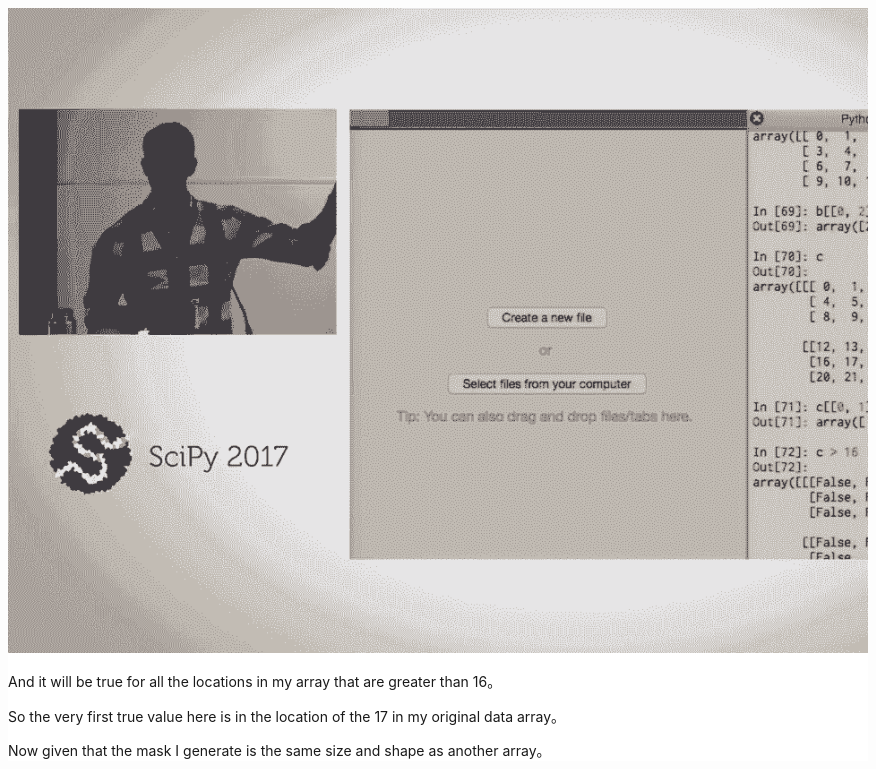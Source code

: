 ![](img/9e8acb55f096297e396601a0d7edd911_175.png)

 And it will be true for all the locations in my array that are greater than 16。

 So the very first true value here is in the location of the 17 in my original data array。

 Now given that the mask I generate is the same size and shape as another array。


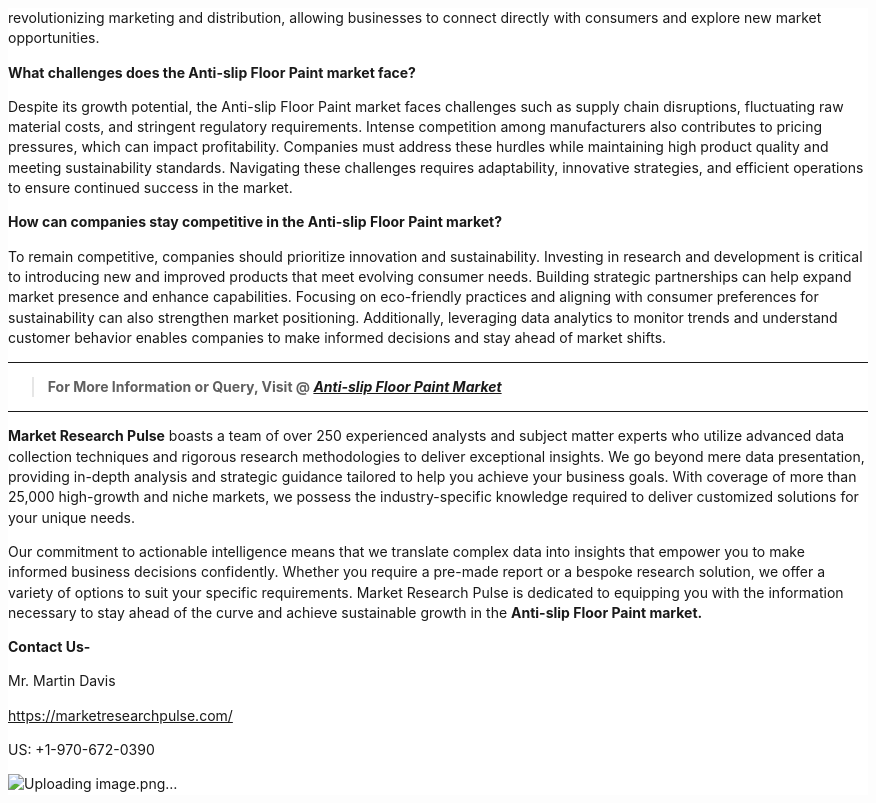 revolutionizing marketing and distribution, allowing businesses to connect directly with consumers and explore new market opportunities.</p><p><strong>What challenges does the Anti-slip Floor Paint market face?</strong></p><p>Despite its growth potential, the Anti-slip Floor Paint market faces challenges such as supply chain disruptions, fluctuating raw material costs, and stringent regulatory requirements. Intense competition among manufacturers also contributes to pricing pressures, which can impact profitability. Companies must address these hurdles while maintaining high product quality and meeting sustainability standards. Navigating these challenges requires adaptability, innovative strategies, and efficient operations to ensure continued success in the market.</p><p><strong>How can companies stay competitive in the Anti-slip Floor Paint market?</strong></p><p>To remain competitive, companies should prioritize innovation and sustainability. Investing in research and development is critical to introducing new and improved products that meet evolving consumer needs. Building strategic partnerships can help expand market presence and enhance capabilities. Focusing on eco-friendly practices and aligning with consumer preferences for sustainability can also strengthen market positioning. Additionally, leveraging data analytics to monitor trends and understand customer behavior enables companies to make informed decisions and stay ahead of market shifts.</p><hr /><blockquote><p><strong>For More Information or Query, Visit @&nbsp;<em><a href="https://marketresearchpulse.com/report/79244/anti-slip-floor-paint-market?utm_source=Linkedin&utm_medium=026">Anti-slip Floor Paint Market</a></em></strong></p></blockquote><hr /><p><strong>Market Research Pulse</strong> boasts a team of over 250 experienced analysts and subject matter experts who utilize advanced data collection techniques and rigorous research methodologies to deliver exceptional insights. We go beyond mere data presentation, providing in-depth analysis and strategic guidance tailored to help you achieve your business goals. With coverage of more than 25,000 high-growth and niche markets, we possess the industry-specific knowledge required to deliver customized solutions for your unique needs.</p><p>Our commitment to actionable intelligence means that we translate complex data into insights that empower you to make informed business decisions confidently. Whether you require a pre-made report or a bespoke research solution, we offer a variety of options to suit your specific requirements. Market Research Pulse is dedicated to equipping you with the information necessary to stay ahead of the curve and achieve sustainable growth in the <strong>Anti-slip Floor Paint market.</strong></p><p><strong>Contact Us-</strong></p><p>Mr. Martin Davis</p><p>https://marketresearchpulse.com/</p><p>US: +1-970-672-0390</p>
![Uploading image.png…]()
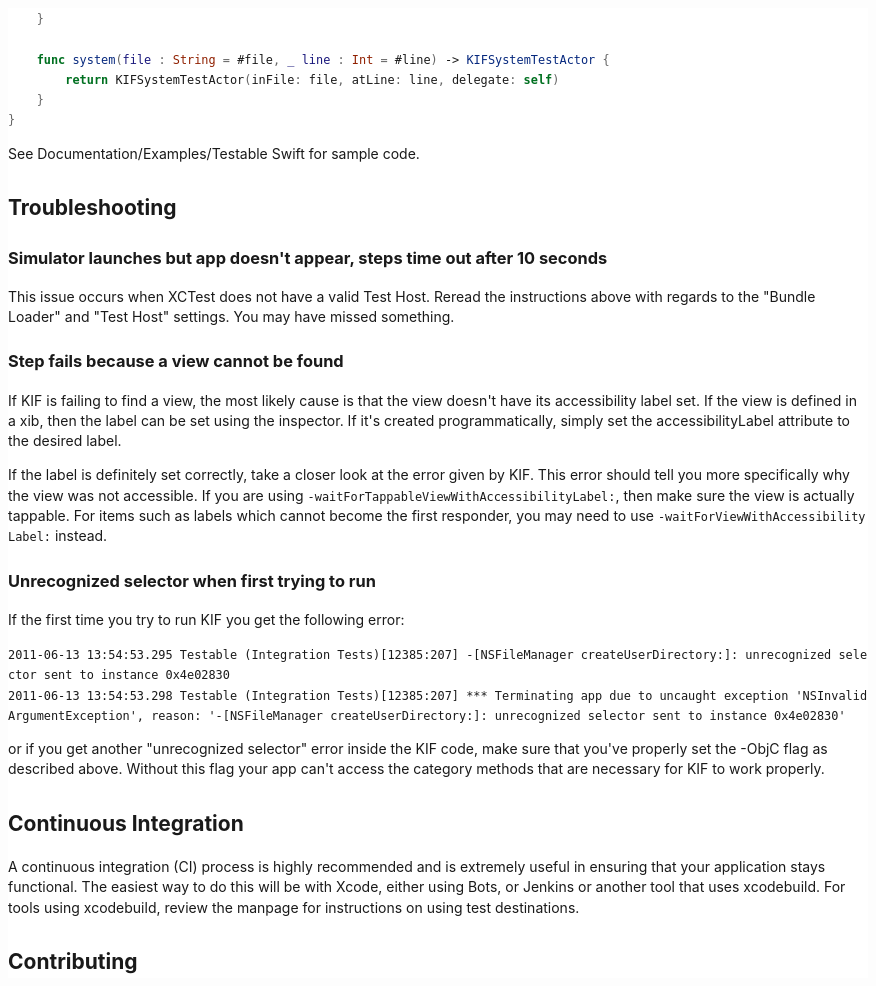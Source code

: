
 ```swift
    }

    func system(file : String = #file, _ line : Int = #line) -> KIFSystemTestActor {
        return KIFSystemTestActor(inFile: file, atLine: line, delegate: self)
    }
}
```

See Documentation/Examples/Testable Swift for sample code.


Troubleshooting
---------------

### Simulator launches but app doesn't appear, steps time out after 10 seconds

This issue occurs when XCTest does not have a valid Test Host. Reread the instructions above with regards to the "Bundle Loader" and "Test Host" settings.  You may have missed something.

### Step fails because a view cannot be found

If KIF is failing to find a view, the most likely cause is that the view doesn't have its accessibility label set. If the view is defined in a xib, then the label can be set using the inspector. If it's created programmatically, simply set the accessibilityLabel attribute to the desired label.

If the label is definitely set correctly, take a closer look at the error given by KIF. This error should tell you more specifically why the view was not accessible. If you are using `-waitForTappableViewWithAccessibilityLabel:`, then make sure the view is actually tappable. For items such as labels which cannot become the first responder, you may need to use `-waitForViewWithAccessibilityLabel:` instead.

### Unrecognized selector when first trying to run

If the first time you try to run KIF you get the following error:

	2011-06-13 13:54:53.295 Testable (Integration Tests)[12385:207] -[NSFileManager createUserDirectory:]: unrecognized selector sent to instance 0x4e02830
	2011-06-13 13:54:53.298 Testable (Integration Tests)[12385:207] *** Terminating app due to uncaught exception 'NSInvalidArgumentException', reason: '-[NSFileManager createUserDirectory:]: unrecognized selector sent to instance 0x4e02830'

or if you get another "unrecognized selector" error inside the KIF code, make sure that you've properly set the -ObjC flag as described above. Without this flag your app can't access the category methods that are necessary for KIF to work properly.

Continuous Integration
----------------------

A continuous integration (CI) process is highly recommended and is extremely useful in ensuring that your application stays functional. The easiest way to do this will be with Xcode, either using Bots, or Jenkins or another tool that uses xcodebuild.  For tools using xcodebuild, review the manpage for instructions on using test destinations.

Contributing
------------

________________________

* **Your goal**: What you hand back should match the entries above exactly, except that no picture appears.

* **Exercise answer**:
Source code

: ![](img/9e8acb55f096297e396601a0d7edd911_175.png)

 And it will be true for all the locations in my array that are greater than 16。

 So the very first true value here is in the location of the 17 in my original data array。

 Now given that the mask I generate is the same size and shape as another array。


 revolutionizing marketing and distribution, allowing businesses to connect directly with consumers and explore new market opportunities.</p><p><strong>What challenges does the Anti-slip Floor Paint market face?</strong></p><p>Despite its growth potential, the Anti-slip Floor Paint market faces challenges such as supply chain disruptions, fluctuating raw material costs, and stringent regulatory requirements. Intense competition among manufacturers also contributes to pricing pressures, which can impact profitability. Companies must address these hurdles while maintaining high product quality and meeting sustainability standards. Navigating these challenges requires adaptability, innovative strategies, and efficient operations to ensure continued success in the market.</p><p><strong>How can companies stay competitive in the Anti-slip Floor Paint market?</strong></p><p>To remain competitive, companies should prioritize innovation and sustainability. Investing in research and development is critical to introducing new and improved products that meet evolving consumer needs. Building strategic partnerships can help expand market presence and enhance capabilities. Focusing on eco-friendly practices and aligning with consumer preferences for sustainability can also strengthen market positioning. Additionally, leveraging data analytics to monitor trends and understand customer behavior enables companies to make informed decisions and stay ahead of market shifts.</p><hr /><blockquote><p><strong>For More Information or Query, Visit @&nbsp;<em><a href="https://marketresearchpulse.com/report/79244/anti-slip-floor-paint-market?utm_source=Linkedin&utm_medium=026">Anti-slip Floor Paint Market</a></em></strong></p></blockquote><hr /><p><strong>Market Research Pulse</strong> boasts a team of over 250 experienced analysts and subject matter experts who utilize advanced data collection techniques and rigorous research methodologies to deliver exceptional insights. We go beyond mere data presentation, providing in-depth analysis and strategic guidance tailored to help you achieve your business goals. With coverage of more than 25,000 high-growth and niche markets, we possess the industry-specific knowledge required to deliver customized solutions for your unique needs.</p><p>Our commitment to actionable intelligence means that we translate complex data into insights that empower you to make informed business decisions confidently. Whether you require a pre-made report or a bespoke research solution, we offer a variety of options to suit your specific requirements. Market Research Pulse is dedicated to equipping you with the information necessary to stay ahead of the curve and achieve sustainable growth in the <strong>Anti-slip Floor Paint market.</strong></p><p><strong>Contact Us-</strong></p><p>Mr. Martin Davis</p><p>https://marketresearchpulse.com/</p><p>US: +1-970-672-0390</p>
![Uploading image.png…]()
Source code

:
 ```swift
    }

    func system(file : String = #file, _ line : Int = #line) -> KIFSystemTestActor {
        return KIFSystemTestActor(inFile: file, atLine: line, delegate: self)
    }
}
```

See Documentation/Examples/Testable Swift for sample code.


Troubleshooting
---------------

### Simulator launches but app doesn't appear, steps time out after 10 seconds

This issue occurs when XCTest does not have a valid Test Host. Reread the instructions above with regards to the "Bundle Loader" and "Test Host" settings.  You may have missed something.

### Step fails because a view cannot be found

If KIF is failing to find a view, the most likely cause is that the view doesn't have its accessibility label set. If the view is defined in a xib, then the label can be set using the inspector. If it's created programmatically, simply set the accessibilityLabel attribute to the desired label.

If the label is definitely set correctly, take a closer look at the error given by KIF. This error should tell you more specifically why the view was not accessible. If you are using `-waitForTappableViewWithAccessibilityLabel:`, then make sure the view is actually tappable. For items such as labels which cannot become the first responder, you may need to use `-waitForViewWithAccessibilityLabel:` instead.

### Unrecognized selector when first trying to run

If the first time you try to run KIF you get the following error:

	2011-06-13 13:54:53.295 Testable (Integration Tests)[12385:207] -[NSFileManager createUserDirectory:]: unrecognized selector sent to instance 0x4e02830
	2011-06-13 13:54:53.298 Testable (Integration Tests)[12385:207] *** Terminating app due to uncaught exception 'NSInvalidArgumentException', reason: '-[NSFileManager createUserDirectory:]: unrecognized selector sent to instance 0x4e02830'

or if you get another "unrecognized selector" error inside the KIF code, make sure that you've properly set the -ObjC flag as described above. Without this flag your app can't access the category methods that are necessary for KIF to work properly.

Continuous Integration
----------------------

A continuous integration (CI) process is highly recommended and is extremely useful in ensuring that your application stays functional. The easiest way to do this will be with Xcode, either using Bots, or Jenkins or another tool that uses xcodebuild.  For tools using xcodebuild, review the manpage for instructions on using test destinations.

Contributing
------------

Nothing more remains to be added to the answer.